Indian actress (born 1981)

Swarnamalya Ganesh is an Indian dancer, professor, actress, and TV anchor. She received the award "Yuvakala Bharat" at the age of 17. Her first major role in television was on the Sun TV show Ilamai Pudhumai and then went on to do a number of films in the Tamil language.

== Dance career ==
Swarnamalya started performing onstage from age 12, when she did her arangetram in the presence of Avvai Natarajan and Padma Subrahmanyam.
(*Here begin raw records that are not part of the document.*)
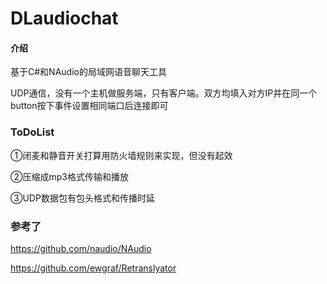 # DLaudiochat

#### 介绍

基于C#和NAudio的局域网语音聊天工具

UDP通信，没有一个主机做服务端，只有客户端。双方均填入对方IP并在同一个button按下事件设置相同端口后连接即可

### ToDoList

①闭麦和静音开关打算用防火墙规则来实现，但没有起效

②压缩成mp3格式传输和播放

③UDP数据包有包头格式和传播时延

### 参考了
https://github.com/naudio/NAudio

https://github.com/ewgraf/Retranslyator
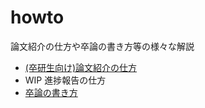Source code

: # howto

論文紹介の仕方や卒論の書き方等の様々な解説

- [(卒研生向け)論文紹介の仕方](論文紹介の仕方.pdf)
- WIP 進捗報告の仕方
- [卒論の書き方](卒論の書き方.pdf)


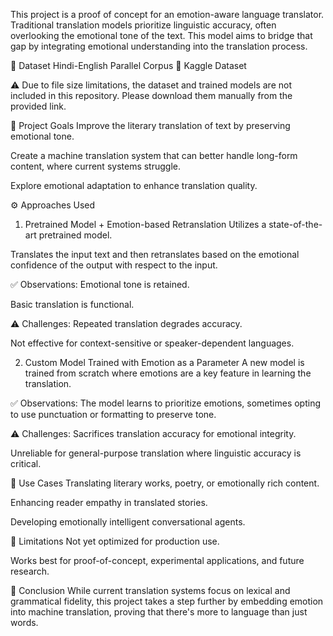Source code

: This project is a proof of concept for an emotion-aware language translator. Traditional translation models prioritize linguistic accuracy, often overlooking the emotional tone of the text. This model aims to bridge that gap by integrating emotional understanding into the translation process.

📂 Dataset
Hindi-English Parallel Corpus
🔗 Kaggle Dataset

⚠️ Due to file size limitations, the dataset and trained models are not included in this repository. Please download them manually from the provided link.

🧠 Project Goals
Improve the literary translation of text by preserving emotional tone.

Create a machine translation system that can better handle long-form content, where current systems struggle.

Explore emotional adaptation to enhance translation quality.

⚙️ Approaches Used
1. Pretrained Model + Emotion-based Retranslation
Utilizes a state-of-the-art pretrained model.

Translates the input text and then retranslates based on the emotional confidence of the output with respect to the input.

✅ Observations:
Emotional tone is retained.

Basic translation is functional.

⚠️ Challenges:
Repeated translation degrades accuracy.

Not effective for context-sensitive or speaker-dependent languages.

2. Custom Model Trained with Emotion as a Parameter
A new model is trained from scratch where emotions are a key feature in learning the translation.

✅ Observations:
The model learns to prioritize emotions, sometimes opting to use punctuation or formatting to preserve tone.

⚠️ Challenges:
Sacrifices translation accuracy for emotional integrity.

Unreliable for general-purpose translation where linguistic accuracy is critical.

📌 Use Cases
Translating literary works, poetry, or emotionally rich content.

Enhancing reader empathy in translated stories.

Developing emotionally intelligent conversational agents.

🚧 Limitations
Not yet optimized for production use.

Works best for proof-of-concept, experimental applications, and future research.

🧾 Conclusion
While current translation systems focus on lexical and grammatical fidelity, this project takes a step further by embedding emotion into machine translation, proving that there's more to language than just words.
Apart from dancing in sabhas of India such as the Narada Gana Sabha, Krishna Gana Sabha and the Vishaka Music Academy, she has performed in other festivals such as the India International centre, New Delhi, Modhera Sun Temple festival, the Henry Martin peace festival, Kochi Biennale, Serendipity Arts Festival and Faiz Festival, Lahore. She learnt from Guru Kalaimamani K. J. Sarasa and later trained under the Thiruvalaputhur Kalyani Grand Daughters, Gopalakrishna Nattuvanar and Viralimalai Muthukannamal.

=== From The Attic ===
Swarnamalya's doctoral work was The research and reconstruction of lost repertoires of the Nayaka Period in Early Modern South India. She has created a performance-exhibition-lecture series titled From The Attic aimed at journeying through the past performing practices, invoking multicultural memories of Sadir (Bharatanatyam). This series opens with Stories from the Attic, a lecture on the dance histories and contexts of Early Modern Era. Beholding the Attic is a special travelling exhibition curated to showcase rare sculptures, murals, scripts, costumes and photographs of courtesans of the 16th–20th centuries. The performance of From The Attic features repertoires like Mukhacali, Jakkini (Persianite influenced dance), Perani (A five act theatrical repertoire), Gondali (Marathi influenced), oriental padams (Works of Ruth. St. Denis, Ted Shawn, Ester Sherman and others).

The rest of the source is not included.